Narcoestado, dictadura electoralista y crisis en el bicentenario de Bolivia

Carlos Sánchez Berzaín entrevistado por Marino Ambía Vivanco: El pasado 6 de agosto, Bolivia conmemoró su bicentenario en medio de una profunda crisis política, económica e institucional. Bolivia se ha convertido en un “narcoestado” y en uno de los satélites del socialismo del siglo XXI, sin ninguno de los elementos esenciales de la democracia. Esta fecha histórica, más que una celebración, debe ser un compromiso para recuperar la independencia, la república y la democracia.

A pocos días de las elecciones del 17 de agosto, Bolivia tiene un sistema electoral manipulado que replica los modelos de Cuba, Venezuela y Nicaragua. El padrón electoral está adulterado hasta en un 30%, las autoridades electorales responden al régimen, el conteo de votos es opaco y los candidatos opositores reales son excluidos, reemplazados por “opositores funcionales” que dividen el voto y legitiman el fraude.

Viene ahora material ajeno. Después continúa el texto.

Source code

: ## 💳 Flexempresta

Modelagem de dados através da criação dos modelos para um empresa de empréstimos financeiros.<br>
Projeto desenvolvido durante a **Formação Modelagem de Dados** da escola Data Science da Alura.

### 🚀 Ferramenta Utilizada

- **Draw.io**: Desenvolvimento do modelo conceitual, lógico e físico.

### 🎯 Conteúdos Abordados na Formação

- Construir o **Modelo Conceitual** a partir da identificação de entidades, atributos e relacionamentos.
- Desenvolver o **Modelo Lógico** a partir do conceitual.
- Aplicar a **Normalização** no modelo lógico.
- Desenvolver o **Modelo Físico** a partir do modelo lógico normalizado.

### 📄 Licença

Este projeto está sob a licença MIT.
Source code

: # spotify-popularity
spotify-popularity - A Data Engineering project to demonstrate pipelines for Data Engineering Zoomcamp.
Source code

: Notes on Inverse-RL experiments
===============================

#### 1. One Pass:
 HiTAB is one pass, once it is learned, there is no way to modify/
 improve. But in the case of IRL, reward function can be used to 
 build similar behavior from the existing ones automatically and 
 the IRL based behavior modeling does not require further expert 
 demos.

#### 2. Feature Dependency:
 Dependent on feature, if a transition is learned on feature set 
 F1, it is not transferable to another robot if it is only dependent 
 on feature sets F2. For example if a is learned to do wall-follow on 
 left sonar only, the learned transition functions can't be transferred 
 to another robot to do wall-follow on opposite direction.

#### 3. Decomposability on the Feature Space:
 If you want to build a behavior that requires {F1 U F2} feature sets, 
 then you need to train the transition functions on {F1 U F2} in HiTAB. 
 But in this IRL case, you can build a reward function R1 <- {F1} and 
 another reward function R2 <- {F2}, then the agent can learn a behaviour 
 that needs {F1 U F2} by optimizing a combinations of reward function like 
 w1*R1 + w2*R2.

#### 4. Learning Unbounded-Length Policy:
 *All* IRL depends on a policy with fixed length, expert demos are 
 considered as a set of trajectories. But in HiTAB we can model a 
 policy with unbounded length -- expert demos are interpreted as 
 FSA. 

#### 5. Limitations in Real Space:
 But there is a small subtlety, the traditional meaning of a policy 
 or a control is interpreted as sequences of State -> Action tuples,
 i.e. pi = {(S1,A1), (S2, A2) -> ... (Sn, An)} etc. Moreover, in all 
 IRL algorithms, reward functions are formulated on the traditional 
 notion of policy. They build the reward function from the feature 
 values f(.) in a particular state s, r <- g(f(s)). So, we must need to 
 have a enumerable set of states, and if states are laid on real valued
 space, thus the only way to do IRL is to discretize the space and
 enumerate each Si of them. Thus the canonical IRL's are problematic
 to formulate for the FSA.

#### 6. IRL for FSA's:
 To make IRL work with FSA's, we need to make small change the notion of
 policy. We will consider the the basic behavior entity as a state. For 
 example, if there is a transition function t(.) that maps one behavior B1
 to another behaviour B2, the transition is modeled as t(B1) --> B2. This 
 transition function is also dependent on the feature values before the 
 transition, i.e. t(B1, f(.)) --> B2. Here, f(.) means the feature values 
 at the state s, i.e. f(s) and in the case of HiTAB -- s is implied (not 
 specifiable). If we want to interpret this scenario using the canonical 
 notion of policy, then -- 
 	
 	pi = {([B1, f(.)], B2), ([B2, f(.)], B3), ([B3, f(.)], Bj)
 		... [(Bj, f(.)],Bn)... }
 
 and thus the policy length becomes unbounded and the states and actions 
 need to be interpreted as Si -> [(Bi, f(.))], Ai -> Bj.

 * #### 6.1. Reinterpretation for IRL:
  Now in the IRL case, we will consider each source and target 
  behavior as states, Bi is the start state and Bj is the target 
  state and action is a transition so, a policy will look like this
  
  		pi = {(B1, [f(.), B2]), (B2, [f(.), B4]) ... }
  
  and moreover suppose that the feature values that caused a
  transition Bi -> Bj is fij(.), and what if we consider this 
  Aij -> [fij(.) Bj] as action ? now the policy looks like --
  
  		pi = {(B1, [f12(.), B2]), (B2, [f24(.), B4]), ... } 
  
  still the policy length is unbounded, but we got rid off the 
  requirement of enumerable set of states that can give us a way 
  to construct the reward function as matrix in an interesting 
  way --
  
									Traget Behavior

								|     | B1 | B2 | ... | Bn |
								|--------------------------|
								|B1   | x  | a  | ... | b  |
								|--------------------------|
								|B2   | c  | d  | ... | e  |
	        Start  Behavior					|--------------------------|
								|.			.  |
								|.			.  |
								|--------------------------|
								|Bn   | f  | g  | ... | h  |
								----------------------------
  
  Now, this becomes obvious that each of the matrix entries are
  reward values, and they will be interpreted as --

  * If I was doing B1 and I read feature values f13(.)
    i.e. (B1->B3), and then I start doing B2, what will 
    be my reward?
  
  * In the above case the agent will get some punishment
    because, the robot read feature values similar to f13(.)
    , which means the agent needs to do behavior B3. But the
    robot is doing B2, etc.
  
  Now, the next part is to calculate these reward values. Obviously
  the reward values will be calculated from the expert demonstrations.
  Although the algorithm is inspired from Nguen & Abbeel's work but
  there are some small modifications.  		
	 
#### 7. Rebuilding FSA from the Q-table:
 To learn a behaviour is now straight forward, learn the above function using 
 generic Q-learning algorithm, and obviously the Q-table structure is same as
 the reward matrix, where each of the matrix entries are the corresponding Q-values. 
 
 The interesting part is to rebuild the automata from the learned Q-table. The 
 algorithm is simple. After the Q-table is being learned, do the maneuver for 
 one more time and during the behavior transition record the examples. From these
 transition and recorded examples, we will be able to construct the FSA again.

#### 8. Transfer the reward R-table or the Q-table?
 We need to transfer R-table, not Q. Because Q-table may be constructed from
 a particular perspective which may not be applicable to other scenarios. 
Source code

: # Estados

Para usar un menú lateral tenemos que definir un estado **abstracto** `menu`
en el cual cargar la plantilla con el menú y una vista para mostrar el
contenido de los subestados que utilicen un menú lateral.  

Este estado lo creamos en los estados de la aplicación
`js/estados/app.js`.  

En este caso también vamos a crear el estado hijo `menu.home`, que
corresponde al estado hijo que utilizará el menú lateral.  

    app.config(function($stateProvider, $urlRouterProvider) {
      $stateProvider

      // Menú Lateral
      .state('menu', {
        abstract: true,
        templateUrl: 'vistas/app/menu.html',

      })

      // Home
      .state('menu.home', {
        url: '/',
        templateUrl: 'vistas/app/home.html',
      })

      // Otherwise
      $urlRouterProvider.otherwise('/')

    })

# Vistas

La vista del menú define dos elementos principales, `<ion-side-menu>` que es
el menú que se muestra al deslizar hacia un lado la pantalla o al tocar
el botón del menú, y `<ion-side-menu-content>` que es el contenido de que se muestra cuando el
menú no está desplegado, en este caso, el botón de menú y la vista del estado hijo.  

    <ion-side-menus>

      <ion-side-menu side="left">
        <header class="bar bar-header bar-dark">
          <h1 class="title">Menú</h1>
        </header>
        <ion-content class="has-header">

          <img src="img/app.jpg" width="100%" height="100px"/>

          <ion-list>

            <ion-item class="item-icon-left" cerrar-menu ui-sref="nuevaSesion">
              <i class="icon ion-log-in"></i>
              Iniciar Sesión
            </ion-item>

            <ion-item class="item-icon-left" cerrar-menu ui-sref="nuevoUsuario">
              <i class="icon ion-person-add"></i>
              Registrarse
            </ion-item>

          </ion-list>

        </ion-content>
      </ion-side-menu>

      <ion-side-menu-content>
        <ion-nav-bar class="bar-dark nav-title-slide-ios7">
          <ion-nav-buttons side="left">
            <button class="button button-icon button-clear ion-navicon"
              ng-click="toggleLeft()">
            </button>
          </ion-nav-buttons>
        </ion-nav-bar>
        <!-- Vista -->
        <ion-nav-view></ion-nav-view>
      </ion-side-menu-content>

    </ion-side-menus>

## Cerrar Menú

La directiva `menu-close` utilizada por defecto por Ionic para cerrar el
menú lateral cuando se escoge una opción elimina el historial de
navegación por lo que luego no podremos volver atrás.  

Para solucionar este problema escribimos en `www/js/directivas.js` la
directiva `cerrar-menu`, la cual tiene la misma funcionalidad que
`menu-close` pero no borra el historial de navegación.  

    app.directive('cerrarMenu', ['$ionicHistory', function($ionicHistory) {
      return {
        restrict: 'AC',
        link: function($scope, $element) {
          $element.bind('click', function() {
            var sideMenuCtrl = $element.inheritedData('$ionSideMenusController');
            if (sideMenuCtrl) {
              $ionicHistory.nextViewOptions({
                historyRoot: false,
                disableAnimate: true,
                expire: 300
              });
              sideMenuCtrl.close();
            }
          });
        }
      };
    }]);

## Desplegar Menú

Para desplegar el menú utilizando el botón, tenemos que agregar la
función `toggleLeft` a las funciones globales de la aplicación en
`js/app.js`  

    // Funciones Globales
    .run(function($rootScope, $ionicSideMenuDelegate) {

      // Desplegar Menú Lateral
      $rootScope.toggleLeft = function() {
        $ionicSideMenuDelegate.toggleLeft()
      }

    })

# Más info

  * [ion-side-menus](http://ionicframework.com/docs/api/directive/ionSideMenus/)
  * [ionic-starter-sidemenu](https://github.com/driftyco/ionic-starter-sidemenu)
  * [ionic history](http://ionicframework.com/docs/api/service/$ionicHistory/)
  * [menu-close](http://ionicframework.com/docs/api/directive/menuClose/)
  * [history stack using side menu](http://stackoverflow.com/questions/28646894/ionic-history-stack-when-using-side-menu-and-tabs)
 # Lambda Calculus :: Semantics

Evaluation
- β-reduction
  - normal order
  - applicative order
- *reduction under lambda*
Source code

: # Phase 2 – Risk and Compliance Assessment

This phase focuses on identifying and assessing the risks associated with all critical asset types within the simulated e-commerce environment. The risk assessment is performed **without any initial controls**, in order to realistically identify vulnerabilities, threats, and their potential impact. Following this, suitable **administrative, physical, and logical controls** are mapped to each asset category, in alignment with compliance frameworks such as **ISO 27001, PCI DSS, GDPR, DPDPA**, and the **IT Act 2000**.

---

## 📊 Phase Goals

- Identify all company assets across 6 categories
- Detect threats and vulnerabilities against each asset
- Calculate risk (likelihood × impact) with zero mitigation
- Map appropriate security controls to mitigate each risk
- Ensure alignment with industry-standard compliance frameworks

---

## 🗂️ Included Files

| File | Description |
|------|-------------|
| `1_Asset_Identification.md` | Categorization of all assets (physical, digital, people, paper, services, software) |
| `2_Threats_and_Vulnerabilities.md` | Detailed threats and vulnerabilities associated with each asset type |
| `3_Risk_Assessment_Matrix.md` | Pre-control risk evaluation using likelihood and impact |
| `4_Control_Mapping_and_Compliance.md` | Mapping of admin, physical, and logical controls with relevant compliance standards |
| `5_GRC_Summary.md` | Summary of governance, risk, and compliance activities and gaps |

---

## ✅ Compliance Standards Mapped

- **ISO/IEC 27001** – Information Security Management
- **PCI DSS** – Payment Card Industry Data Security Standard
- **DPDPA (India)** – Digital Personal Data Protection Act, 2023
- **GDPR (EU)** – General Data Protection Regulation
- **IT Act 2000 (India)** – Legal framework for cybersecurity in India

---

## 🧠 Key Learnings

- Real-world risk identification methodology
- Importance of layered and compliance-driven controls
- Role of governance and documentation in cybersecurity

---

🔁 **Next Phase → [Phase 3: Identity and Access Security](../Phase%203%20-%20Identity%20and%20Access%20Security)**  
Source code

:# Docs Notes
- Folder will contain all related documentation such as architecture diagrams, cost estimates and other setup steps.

Bolivia vive con más de 300 presos políticos y unos 27.000 exiliados, en un contexto donde no existe independencia judicial ni respeto por los derechos humanos. Además, la crisis interna se agrava por la falta de divisas, combustibles, el colapso del sector gasífero y la histórica pérdida del mar. Este panorama confirma que no hay condiciones para elecciones libres.

Pese a la gravedad del escenario, en Bolivia existe un repudio ciudadano cercano al 80% contra el régimen, aunque la fragmentación de la oposición impide un frente único. Experiencias pasadas, como el interinato de Jeanine Áñez, terminaron consolidando al oficialismo debido a acuerdos y pactos que beneficiaron al sistema dictatorial.

El futuro de Bolivia puede ser prometedor si el pueblo persevera en la lucha por su libertad. Gane quien gane este 17 de agosto, el proceso marcará un punto de inflexión hacia la caída del socialismo del siglo XXI en el país. El bicentenario no es un cierre, sino el inicio de una nueva etapa para recuperar la república y la democracia.